En terminale, classe de philosophie, j’avais quelques étranges condisciples qui, comme moi pris par quelque obsession extérieure, vivaient cette année un peu en marge du groupe : un qui deviendra éditeur d’art, un autre qui sera sculpteur et l’auteur entre autres de la Tête au carré de la Bibliothèque Municipale à Vocation Régionale de Nice, (matériellement, une tête enfermée dans un cube) et puis, entre autres, Jean Pastureau que pendant nos vacances de bacheliers je retrouverai presque tous les jours dans la petite Bibliothèque Municipale de l’époque explorant comme moi la poésie contemporaine publiée en revues, et systématiquement dévorant la collection des « Poètes d’aujourd’hui » que publiait Seghers…

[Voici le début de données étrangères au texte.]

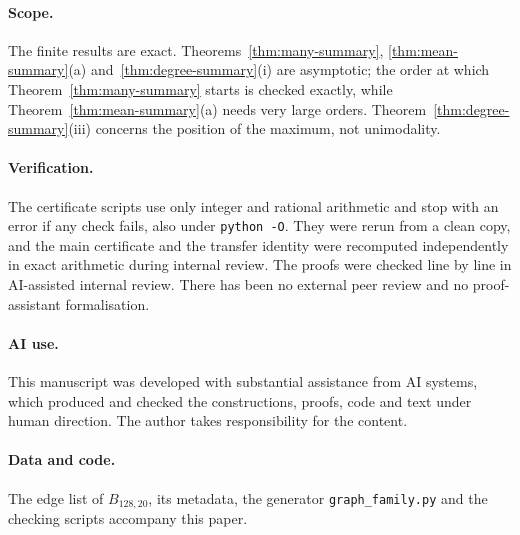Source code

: \documentclass[11pt,a4paper]{article}
\theoremstyle{definition}
\theoremstyle{remark}
\begin{document}
\paragraph{Scope.} The finite results are exact. Theorems~\ref{thm:many-summary}, \ref{thm:mean-summary}(a) and~\ref{thm:degree-summary}(i) are asymptotic; the order at which Theorem~\ref{thm:many-summary} starts is checked exactly, while Theorem~\ref{thm:mean-summary}(a) needs very large orders. Theorem~\ref{thm:degree-summary}(iii) concerns the position of the maximum, not unimodality.

\paragraph{Verification.} The certificate scripts use only integer and rational arithmetic and stop with an error if any check fails, also under \texttt{python -O}. They were rerun from a clean copy, and the main certificate and the transfer identity were recomputed independently in exact arithmetic during internal review. The proofs were checked line by line in AI-assisted internal review. There has been no external peer review and no proof-assistant formalisation.

\paragraph{AI use.} This manuscript was developed with substantial assistance from AI systems, which produced and checked the constructions, proofs, code and text under human direction. The author takes responsibility for the content.

\paragraph{Data and code.} The edge list of $B_{128,20}$, its metadata, the generator \texttt{graph\_family.py} and the checking scripts accompany this paper.
\end{document}
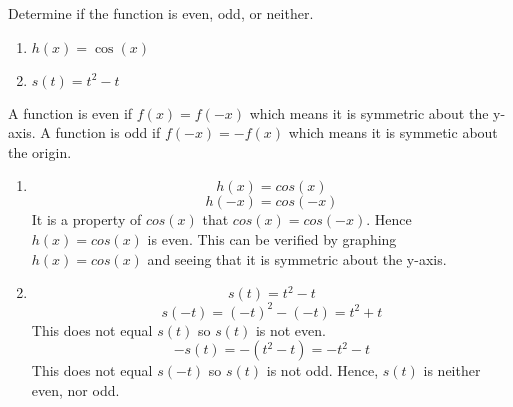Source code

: \documentclass[noinstructornotes]{ximera}
\begin{document}
\begin{problem}
Determine if the function is even, odd, or neither.


\begin{enumerate}	
	\item  $h(x)=\cos(x)$
	
	\item  $s(t)=t^2-t$

	
	\end{enumerate}
	
	\begin{freeResponse}

		A function is even if $f(x)=f(-x)$ which means it is symmetric about the y-axis.  A function is odd if $f(-x)=-f(x)$ which means it is symmetic about the origin. 
		\begin{enumerate}
		
		\item $$h(x)=cos(x)$$
			$$h(-x)=cos(-x)$$
			It is a property of $cos(x)$ that $cos(x)=cos(-x)$.  Hence $h(x)=cos(x)$ is even.  This can be verified by graphing $h(x)=cos(x)$ and seeing that it is symmetric about the y-axis.
		
		\item  $$s(t)=t^2-t$$
			$$s(-t)=(-t)^2-(-t)=t^2+t$$ This does not equal $s(t)$ so $s(t)$ is not even.
			$$-s(t)=-(t^2-t)=-t^2-t$$  This does not equal $s(-t)$ so $s(t)$ is not odd.  Hence, $s(t)$ is neither even, nor odd.
		
		\end{enumerate}
	\end{freeResponse}
	
\end{problem}

\begin{instructorNotes}

\end{instructorNotes}
\end{document}

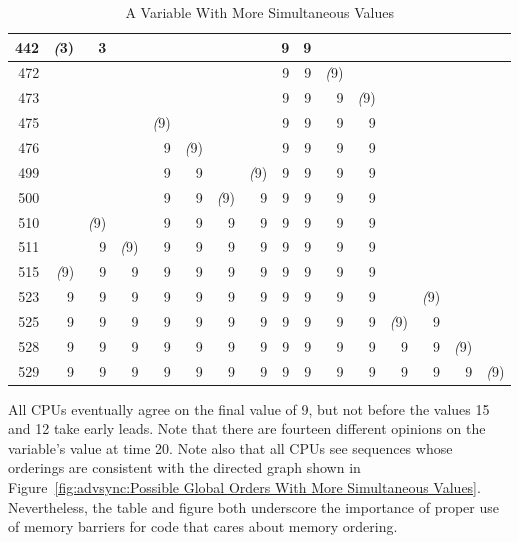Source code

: \begin{table}[htbp]
\begin{tabular}{r||r|r|r|r|r|r|r|r|r|r|r|r|r|r|r}
\hline
442  & \emph(3) & 3 & ~ & ~ & ~ & ~ & ~ & 9 & 9 & ~ & ~ & ~ & ~ & ~ & ~ \\
\hline
472  & ~ & ~ & ~ & ~ & ~ & ~ & ~ & 9 & 9 & \emph(9) & ~ & ~ & ~ & ~ & ~ \\
\hline
473  & ~ & ~ & ~ & ~ & ~ & ~ & ~ & 9 & 9 & 9 & \emph(9) & ~ & ~ & ~ & ~ \\
\hline
475  & ~ & ~ & ~ & \emph(9) & ~ & ~ & ~ & 9 & 9 & 9 & 9 & ~ & ~ & ~ & ~ \\
\hline
476  & ~ & ~ & ~ & 9 & \emph(9) & ~ & ~ & 9 & 9 & 9 & 9 & ~ & ~ & ~ & ~ \\
\hline
499  & ~ & ~ & ~ & 9 & 9 & ~ & \emph(9) & 9 & 9 & 9 & 9 & ~ & ~ & ~ & ~ \\
\hline
500  & ~ & ~ & ~ & 9 & 9 & \emph(9) & 9 & 9 & 9 & 9 & 9 & ~ & ~ & ~ & ~ \\
\hline
510  & ~ & \emph(9) & ~ & 9 & 9 & 9 & 9 & 9 & 9 & 9 & 9 & ~ & ~ & ~ & ~ \\
\hline
511  & ~ & 9 & \emph(9) & 9 & 9 & 9 & 9 & 9 & 9 & 9 & 9 & ~ & ~ & ~ & ~ \\
\hline
515  & \emph(9) & 9 & 9 & 9 & 9 & 9 & 9 & 9 & 9 & 9 & 9 & ~ & ~ & ~ & ~ \\
\hline
523  & 9 & 9 & 9 & 9 & 9 & 9 & 9 & 9 & 9 & 9 & 9 & ~ & \emph(9) & ~ & ~ \\
\hline
525  & 9 & 9 & 9 & 9 & 9 & 9 & 9 & 9 & 9 & 9 & 9 & \emph(9) & 9 & ~ & ~ \\
\hline
528  & 9 & 9 & 9 & 9 & 9 & 9 & 9 & 9 & 9 & 9 & 9 & 9 & 9 & \emph(9) & ~ \\
\hline
529  & 9 & 9 & 9 & 9 & 9 & 9 & 9 & 9 & 9 & 9 & 9 & 9 & 9 & 9 & \emph(9) \\
\end{tabular}
\caption{A Variable With More Simultaneous Values}
\label{tab:advsync:A Variable With More Simultaneous Values}
\end{table}

All CPUs eventually agree on the final value of 9, but not before
the values 15 and 12 take early leads.
Note that there are fourteen different opinions on the variable's value
at time 20.
Note also that all CPUs see sequences whose orderings are consistent with
the directed graph shown in
Figure~\ref{fig:advsync:Possible Global Orders With More Simultaneous Values}.
Nevertheless, the table and figure both underscore the importance of
proper use of memory barriers for code that cares about memory ordering.

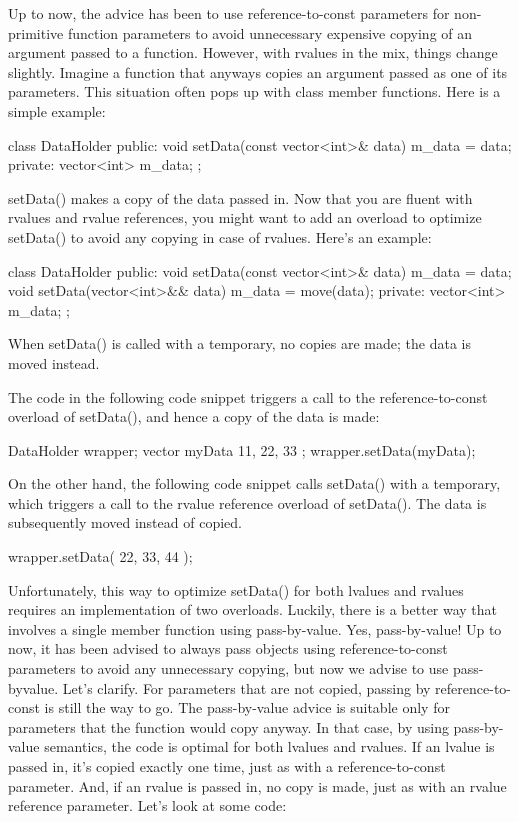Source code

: 
Up to now, the advice has been to use reference-to-const parameters for non-primitive function parameters to avoid unnecessary expensive copying of an argument passed to a function. However, with rvalues in the mix, things change slightly. Imagine a function that anyways copies an argument passed as one of its parameters. This situation often pops up with class member functions. Here is a simple example:

\begin{cpp}
class DataHolder
{
    public:
        void setData(const vector<int>& data) { m_data = data; }
    private:
        vector<int> m_data;
};
\end{cpp}

setData() makes a copy of the data passed in. Now that you are fluent with rvalues and rvalue references, you might want to add an overload to optimize setData() to avoid any copying in case of rvalues. Here’s an example:

\begin{cpp}
class DataHolder
{
    public:
        void setData(const vector<int>& data) { m_data = data; }
        void setData(vector<int>&& data) { m_data = move(data); }
    private:
        vector<int> m_data;
};
\end{cpp}

When setData() is called with a temporary, no copies are made; the data is moved instead.

The code in the following code snippet triggers a call to the reference-to-const overload of setData(), and hence a copy of the data is made:

\begin{cpp}
DataHolder wrapper;
vector myData { 11, 22, 33 };
wrapper.setData(myData);
\end{cpp}

On the other hand, the following code snippet calls setData() with a temporary, which triggers a call to the rvalue reference overload of setData(). The data is subsequently moved instead of copied.

\begin{cpp}
wrapper.setData({ 22, 33, 44 });
\end{cpp}

Unfortunately, this way to optimize setData() for both lvalues and rvalues requires an implementation of two overloads. Luckily, there is a better way that involves a single member function using pass-by-value. Yes, pass-by-value! Up to now, it has been advised to always pass objects using reference-to-const parameters to avoid any unnecessary copying, but now we advise to use pass-byvalue. Let’s clarify. For parameters that are not copied, passing by reference-to-const is still the way to go. The pass-by-value advice is suitable only for parameters that the function would copy anyway. In that case, by using pass-by-value semantics, the code is optimal for both lvalues and rvalues. If an lvalue is passed in, it’s copied exactly one time, just as with a reference-to-const parameter. And, if an rvalue is passed in, no copy is made, just as with an rvalue reference parameter. Let’s look at some code:

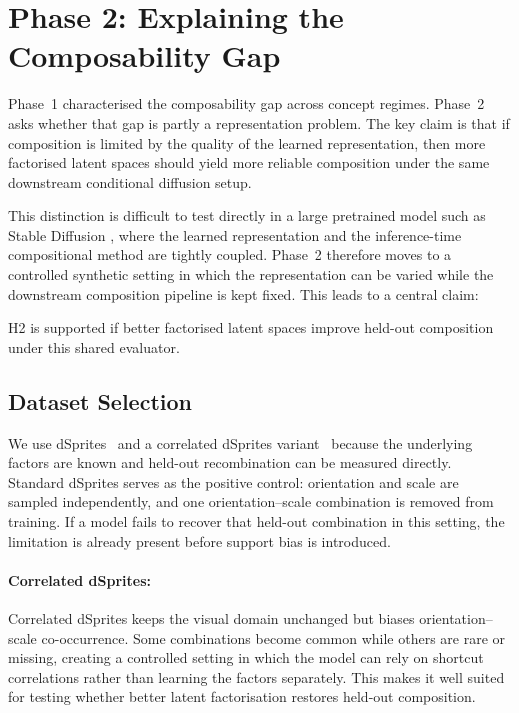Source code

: 
\section{Phase 2: Explaining the Composability Gap}
\label{sec:phase_2}

Phase~1 characterised the composability gap across concept regimes. Phase~2 asks whether that gap is partly a representation problem. The key claim is that if composition is limited by the quality of the learned representation, then more factorised latent spaces should yield more reliable composition under the same downstream conditional diffusion setup.

This distinction is difficult to test directly in a large pretrained model such as Stable Diffusion \citep{rombach2022high}, where the learned representation and the inference-time compositional method are tightly coupled. Phase~2 therefore moves to a controlled synthetic setting in which the representation can be varied while the downstream composition pipeline is kept fixed.
This leads to a central claim:
\begin{center}
{\setlength{\fboxsep}{6pt}%
}
\end{center}

H2 is supported if better factorised latent spaces improve held-out composition under this shared evaluator.


\subsection{Dataset Selection}
\label{subsec:p2_testbeds}

We use dSprites~\citep{dsprites17} and a correlated dSprites variant~\citep{roth2023disentanglement} because the underlying factors are known and held-out recombination can be measured directly. Standard dSprites serves as the positive control: orientation and scale are sampled independently, and one orientation--scale combination is removed from training. If a model fails to recover that held-out combination in this setting, the limitation is already present before support bias is introduced.

\paragraph{Correlated dSprites:}
Correlated dSprites keeps the visual domain unchanged but biases orientation--scale co-occurrence. Some combinations become common while others are rare or missing, creating a controlled setting in which the model can rely on shortcut correlations rather than learning the factors separately. This makes it well suited for testing whether better latent factorisation restores held-out composition.

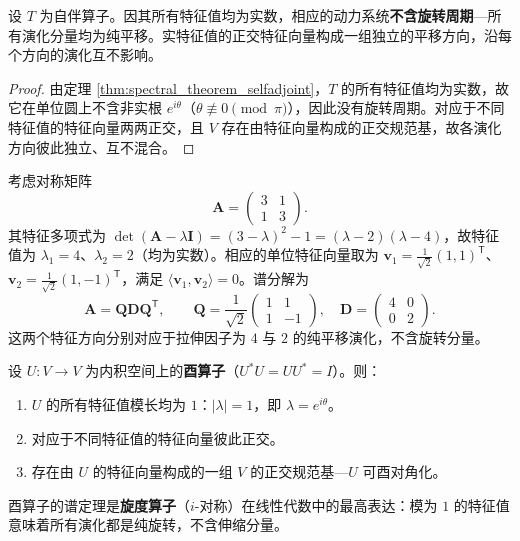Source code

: \begin{corollary}[自伴谱定理与梯度守恒律]\label{cor:selfadjoint_conservation}
设 $T$ 为自伴算子。因其所有特征值均为实数，相应的动力系统\textbf{不含旋转周期}---所有演化分量均为纯平移。实特征值的正交特征向量构成一组独立的平移方向，沿每个方向的演化互不影响。
\end{corollary}

\begin{proof}
由定理 \ref{thm:spectral_theorem_selfadjoint}，$T$ 的所有特征值均为实数，故它在单位圆上不含非实根 $e^{i\theta}$（$\theta \not\equiv 0 \pmod{\pi}$），因此没有旋转周期。对应于不同特征值的特征向量两两正交，且 $V$ 存在由特征向量构成的正交规范基，故各演化方向彼此独立、互不混合。
\end{proof}

\begin{example}\label{ch5_example_eigendecomp_2x2}
考虑对称矩阵
\[
\mathbf{A} = \begin{pmatrix} 3 & 1 \\ 1 & 3 \end{pmatrix}.
\]
其特征多项式为 $\det(\mathbf{A}-\lambda\mathbf{I}) = (3-\lambda)^2 - 1 = (\lambda-2)(\lambda-4)$，故特征值为 $\lambda_1 = 4$、$\lambda_2 = 2$（均为实数）。相应的单位特征向量取为 $\mathbf{v}_1 = \frac{1}{\sqrt2}(1,1)^{\mathsf T}$、$\mathbf{v}_2 = \frac{1}{\sqrt2}(1,-1)^{\mathsf T}$，满足 $\langle \mathbf{v}_1, \mathbf{v}_2 \rangle = 0$。谱分解为
\[
\mathbf{A} = \mathbf{Q}\mathbf{D}\mathbf{Q}^{\mathsf T}, \qquad \mathbf{Q} = \frac{1}{\sqrt2}\begin{pmatrix} 1 & 1 \\ 1 & -1 \end{pmatrix}, \quad \mathbf{D} = \begin{pmatrix} 4 & 0 \\ 0 & 2 \end{pmatrix}.
\]
这两个特征方向分别对应于拉伸因子为 $4$ 与 $2$ 的纯平移演化，不含旋转分量。
\end{example}

\begin{theorem}\label{thm:spectral_theorem_unitary}
设 $U: V \to V$ 为内积空间上的\textbf{酉算子}（$U^* U = U U^* = I$）。则：
\begin{enumerate}[label=(\roman*)]
    \item $U$ 的所有特征值模长均为 $1$：$|\lambda| = 1$，即 $\lambda = e^{i\theta}$。
    \item 对应于不同特征值的特征向量彼此正交。
    \item 存在由 $U$ 的特征向量构成的一组 $V$ 的正交规范基---$U$ 可酉对角化。
\end{enumerate}
酉算子的谱定理是\textbf{旋度算子}（$i$-对称）在线性代数中的最高表达：模为 $1$ 的特征值意味着所有演化都是纯旋转，不含伸缩分量。
\end{theorem}

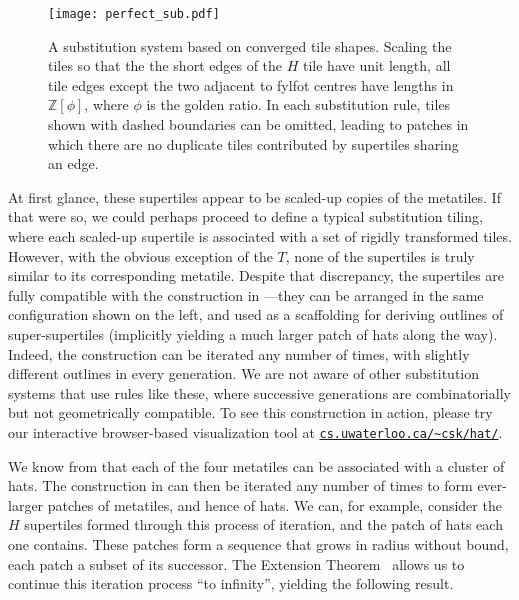 \begin{figure}[ht!]
\begin{center}
\texttt{[image: perfect\_sub.pdf]}
\end{center}
\caption{\label{fig:perfect}A substitution system based on converged
	tile shapes.  Scaling the tiles so that the the short edges of the $H$
	tile have unit length, all tile edges except the two adjacent to fylfot 
	centres
	have lengths in $\mathbb{Z}[\phi]$, where $\phi$ is the golden ratio.
	In each substitution rule, tiles shown with dashed boundaries can be 
	omitted, leading to patches in which there are no duplicate tiles
	contributed by supertiles sharing an edge.}
\end{figure}

At first glance, these supertiles appear to be scaled-up copies
of the metatiles.  If that were so, we could perhaps proceed to
define a typical substitution tiling, where each scaled-up supertile is
associated with a set of rigidly transformed tiles.  However, with
the obvious exception of the $T$, none of the 
supertiles is truly similar to its corresponding metatile.
Despite that discrepancy, the supertiles are fully
compatible with the construction in ---they
can be arranged in the same configuration shown on the left, and used as
a scaffolding for deriving outlines of super-supertiles (implicitly
yielding a much larger patch of hats along the way).  Indeed, the construction
can be iterated any number of times, with slightly different outlines in
every generation.  We are not aware of other substitution systems that
use rules like these, where successive generations are combinatorially
but not geometrically compatible.
To see this construction in action, please try our interactive
browser-based visualization tool at
\href{https://cs.uwaterloo.ca/~csk/hat/}{\nolinkurl{cs.uwaterloo.ca/~csk/hat/}}.

We know from  that each of the four metatiles
can be associated with a cluster of hats.  The construction in
 can then be iterated any number of times to form
ever-larger patches of metatiles, and hence of hats.  We can, for 
example, consider the $H$ supertiles formed through this process of
iteration, and the patch of hats each one contains.  These patches form
a sequence that grows in radius without bound, each patch a subset of
its successor.  The Extension Theorem~\cite[Section 3.8]{GS} allows
us to continue this iteration process ``to infinity'', yielding the
following result.

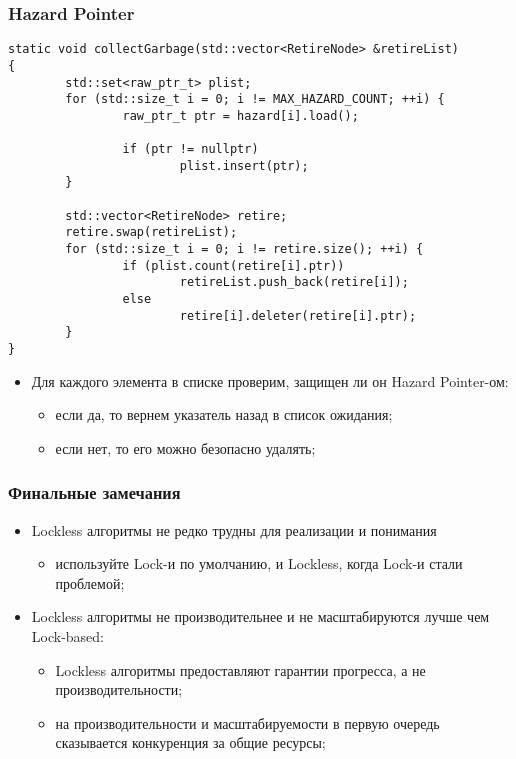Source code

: \begin{frame}[fragile]
\frametitle{Hazard Pointer}

\begin{lstlisting}
static void collectGarbage(std::vector<RetireNode> &retireList)
{
        std::set<raw_ptr_t> plist;
        for (std::size_t i = 0; i != MAX_HAZARD_COUNT; ++i) {
                raw_ptr_t ptr = hazard[i].load();

                if (ptr != nullptr)
                        plist.insert(ptr);
        }

        std::vector<RetireNode> retire;
        retire.swap(retireList);
        for (std::size_t i = 0; i != retire.size(); ++i) {
                if (plist.count(retire[i].ptr))
                        retireList.push_back(retire[i]);
                else
                        retire[i].deleter(retire[i].ptr);
        }
}
\end{lstlisting}

\begin{itemize}
  \item Для каждого элемента в списке проверим, защищен ли он Hazard Pointer-ом:
    \begin{itemize}
      \item если да, то вернем указатель назад в список ожидания;
      \item если нет, то его можно безопасно удалять;
    \end{itemize}
\end{itemize}
\end{frame}

\begin{frame}
\frametitle{Финальные замечания}

\begin{itemize}
  \item Lockless алгоритмы не редко трудны для реализации и понимания
    \begin{itemize}
      \item используйте Lock-и по умолчанию, и Lockless, когда Lock-и стали проблемой;
    \end{itemize}
  \item Lockless алгоритмы не производительнее и не масштабируются лучше чем Lock-based:
    \begin{itemize}
      \item Lockless алгоритмы предоставляют гарантии прогресса, а не производительности;
      \item на производительности и масштабируемости в первую очередь сказывается конкуренция за общие ресурсы;
    \end{itemize}
\end{itemize}
\end{frame}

J’appris plus tard qu’adolescent Jean Pastureau – avec Jean Bua, son plus proche ami, qui sera musicien dans l’orchestre de l’Opéra de Nice – grimpait sur les toits du théâtre du Casino Municipal pour écouter gratuitement les concerts de l’Orchestre qu’ils ne pouvaient s’offrir … jusqu’au jour où la verrière cédant sous le poids de Jean Bua, celui-ci chût dans la salle.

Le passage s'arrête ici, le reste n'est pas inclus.